Há várias Curitibas dentro da grande Curitiba marqueteada, propagandeada e divulgada no Brasil. Para quem mora aqui, e se ufana de ser curitibano, as primeiras curitibas são frutos da mente doentia (?) de escritores malditos como Dalton Trevisan, ou de “estrangeiros” aqui aclimatados, como Cristóvão Tezza, ou de tantos outros. Nada mais normal que sejam os estrangeiros os grandes escribas e reveladores das peculiaridades escondidas nos becos, esquinas, paralelepípedos e petit-pavês soltos das ruas curitibanas. Roberto Gomes é mais um deles.

Seu último livro, Alma de Bicho (Criar Edições, 104 págs.), reúne 27 crônicas, todas escritas entre o ano passado e esse ano, tendo como tema principal a vida cotidiana.

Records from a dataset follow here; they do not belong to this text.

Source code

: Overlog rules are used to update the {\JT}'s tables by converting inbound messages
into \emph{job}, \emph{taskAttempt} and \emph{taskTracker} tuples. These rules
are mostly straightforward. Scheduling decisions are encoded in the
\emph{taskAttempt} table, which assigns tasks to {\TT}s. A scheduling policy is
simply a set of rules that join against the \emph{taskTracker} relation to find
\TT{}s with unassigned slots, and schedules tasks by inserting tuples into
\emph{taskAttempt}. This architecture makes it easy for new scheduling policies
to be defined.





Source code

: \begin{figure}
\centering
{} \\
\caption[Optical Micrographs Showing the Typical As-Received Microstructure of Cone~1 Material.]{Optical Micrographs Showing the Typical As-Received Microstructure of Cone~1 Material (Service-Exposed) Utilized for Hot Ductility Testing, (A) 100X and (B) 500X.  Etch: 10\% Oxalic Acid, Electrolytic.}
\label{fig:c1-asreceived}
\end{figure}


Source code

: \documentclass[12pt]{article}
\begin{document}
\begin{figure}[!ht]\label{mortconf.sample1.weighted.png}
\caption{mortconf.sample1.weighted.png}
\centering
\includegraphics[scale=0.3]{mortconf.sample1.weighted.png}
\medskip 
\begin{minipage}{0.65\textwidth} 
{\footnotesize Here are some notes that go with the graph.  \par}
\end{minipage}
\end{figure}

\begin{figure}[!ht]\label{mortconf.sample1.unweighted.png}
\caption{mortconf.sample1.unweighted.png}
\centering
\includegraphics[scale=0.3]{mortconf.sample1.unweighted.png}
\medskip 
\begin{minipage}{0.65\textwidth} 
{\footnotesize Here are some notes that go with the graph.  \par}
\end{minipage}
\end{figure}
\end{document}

Mas não a vida de qualquer lugar, a vida de Curitiba, essa cidade esquisita e misteriosa, que não sei por quais cargas d’água fascina os turistas e quem vem morar aqui. (Nota do autor deste texto: sou curitibano, desde o nascimento, há 30 anos, moro aqui, acompanhei a transformação da pacata vila em metrópole, ainda que ache isso pura propaganda, e tenho direitos adquiridos para criticar essa cidade e seu povo).

Não há uma ordem lógica nas crônicas de Gomes. Elas poderiam estar dispostas de qualquer maneira. Em todo o caso, se você quer saber mais ou menos o que ele está pensando, comece com O curitibano — método de abordagem. Ali, Gomes já coloca no primeiro parágrafo: “Os Irmãos Villas-Boas correram riscos, mas tiveram êxito em se aproximar dos indígenas. Já com os curitibanos o risco é garantido, o êxito nem sempre”. É uma cidade que não se revela facilmente. Não são poucos os estrangeiros que só se relacionam com outros estrangeiros, sem nunca conseguir sequer passar do “bom dia” com um curitibano.

A cada crônica, percebemos o olhar atento de Gomes à capital das Araucárias. Em Pelas calçadas da vida, o protagonista é um personagem típico desta terra, o tropicão. Mas não qualquer tropeço, como bicada na quina da cama, ou ancinho no jardim. A tropicada na calçada curitibana, que de modelo só tem o que não deve ser feito. Na sua crônica, Gomes consegue sintetizar o drama humano que todo aquele que tropeçou em público já passou. Síntese da autocracia vigente, pois segundo Valmor Letzow, amigo dele, como os ricos só andam a pé na Barra, nos Jardins Paulistas, no Central Park ou em Paris, as calçadas curitibanas continuarão ali, legadas ao ostracismo. Conclusões de um estrangeiro, as quais o curitibano não chegaria nunca.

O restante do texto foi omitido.